By Andre He, Vivek Myers
A longstanding goal of the field of robot learning has been to create generalist agents that can perform tasks for humans. Natural language has the potential to be an easy-to-use interface for humans to specify arbitrary tasks, but it is difficult to train robots to follow language instructions. Approaches like language-conditioned behavioral cloning (LCBC) train policies to directly imitate expert actions conditioned on language, but require humans to annotate all training trajectories and generalize poorly across scenes and behaviors. Meanwhile, recent goal-conditioned approaches perform much better at general manipulation tasks, but do not enable easy task specification for human operators. How can we reconcile the ease of specifying tasks through LCBC-like approaches with the performance improvements of goal-conditioned learning?
Conceptually, an instruction-following robot requires two capabilities. It needs to ground the language instruction in the physical environment, and then be able to carry out a sequence of actions to complete the intended task.

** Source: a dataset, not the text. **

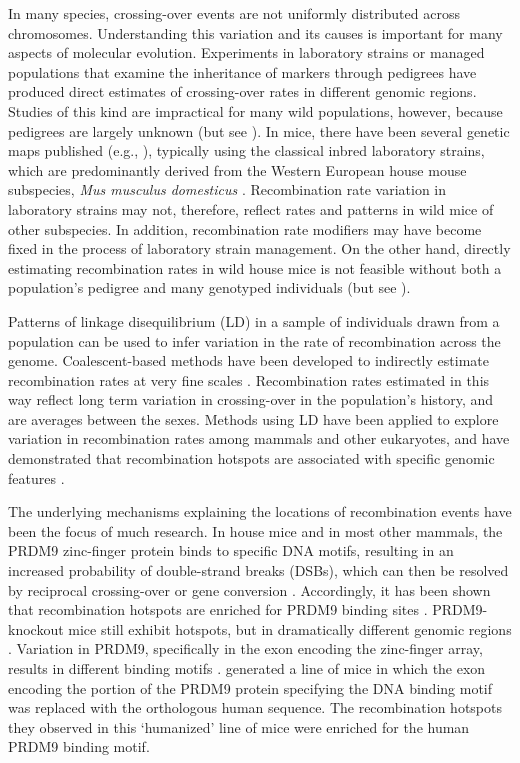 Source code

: In many species, crossing-over events are not uniformly distributed across chromosomes. Understanding this variation and its causes is important for many aspects of molecular evolution. Experiments in laboratory strains or managed populations that examine the inheritance of markers through pedigrees have produced direct estimates of crossing-over rates in different genomic regions. Studies of this kind are impractical for many wild populations, however, because pedigrees are largely unknown (but see \citealt{RN250}). In mice, there have been several genetic maps published (e.g., \citealt{RN184,RN263,RN232,RN266}), typically using the classical inbred laboratory strains, which are predominantly derived from the Western European house mouse subspecies, \textit{Mus musculus domesticus} \citep{RN243}. Recombination rate variation in laboratory strains may not, therefore, reflect rates and patterns in wild mice of other subspecies. In addition, recombination rate modifiers may have become fixed in the process of laboratory strain management. On the other hand, directly estimating recombination rates in wild house mice is not feasible without both a population’s pedigree and many genotyped individuals (but see \citealt{RN267}). 
 
        	Patterns of linkage disequilibrium (LD) in a sample of individuals drawn from a population can be used to infer variation in the rate of recombination across the genome. Coalescent-based methods have been developed to indirectly estimate recombination rates at very fine scales \citep{RN261, RN182, RN257, RN260, RN213}. Recombination rates estimated in this way reflect long term variation in crossing-over in the population's history, and are averages between the sexes. Methods using LD have been applied to explore variation in recombination rates among mammals and other eukaryotes, and have demonstrated that recombination hotspots are associated with specific genomic features \citep{RN247, RN258, RN246}.

The underlying mechanisms explaining the locations of recombination events have been the focus of much research. In house mice and in most other mammals, the PRDM9 zinc-finger protein binds to specific DNA motifs, resulting in an increased probability of double-strand breaks (DSBs), which can then be resolved by reciprocal crossing-over or gene conversion \citep{RN245, RN256}. Accordingly, it has been shown that recombination hotspots are enriched for PRDM9 binding sites \citep{RN262, RN156}. PRDM9-knockout mice still exhibit hotspots, but in dramatically different genomic regions \citep{RN254}. Variation in PRDM9, specifically in the exon encoding the zinc-finger array, results in different binding motifs \citep{RN269}. \cite{RN246} generated a line of mice in which the exon encoding the portion of the PRDM9 protein specifying the DNA binding motif was replaced with the orthologous human sequence. The recombination hotspots they observed in this ‘humanized’ line of mice were enriched for the human PRDM9 binding motif.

These capabilities do not need to be learned end-to-end from human-annotated trajectories alone, but can instead be learned separately from the appropriate data sources. Vision-language data from non-robot sources can help learn language grounding with generalization to diverse instructions and visual scenes. Meanwhile, unlabeled robot trajectories can be used to train a robot to reach specific goal states, even when they are not associated with language instructions.
Conditioning on visual goals (i.e. goal images) provides complementary benefits for policy learning. As a form of task specification, goals are desirable for scaling because they can be freely generated hindsight relabeling (any state reached along a trajectory can be a goal). This allows policies to be trained via goal-conditioned behavioral cloning (GCBC) on large amounts of unannotated and unstructured trajectory data, including data collected autonomously by the robot itself. Goals are also easier to ground since, as images, they can be directly compared pixel-by-pixel with other states.
However, goals are less intuitive for human users than natural language. In most cases, it is easier for a user to describe the task they want performed than it is to provide a goal image, which would likely require performing the task anyways to generate the image. By exposing a language interface for goal-conditioned policies, we can combine the strengths of both goal- and language- task specification to enable generalist robots that can be easily commanded. Our method, discussed below, exposes such an interface to generalize to diverse instructions and scenes using vision-language data, and improve its physical skills by digesting large unstructured robot datasets.
Our approach, Goal Representations for Instruction Following (GRIF), jointly trains a language- and a goal- conditioned policy with aligned task representations. Our key insight is that these representations, aligned across language and goal modalities, enable us to effectively combine the benefits of goal-conditioned learning with a language-conditioned policy. The learned policies are then able to generalize across language and scenes after training on mostly unlabeled demonstration data.
We trained GRIF on a version of the Bridge-v2 dataset containing 7k labeled demonstration trajectories and 47k unlabeled ones within a kitchen manipulation setting. Since all the trajectories in this dataset had to be manually annotated by humans, being able to directly use the 47k trajectories without annotation significantly improves efficiency.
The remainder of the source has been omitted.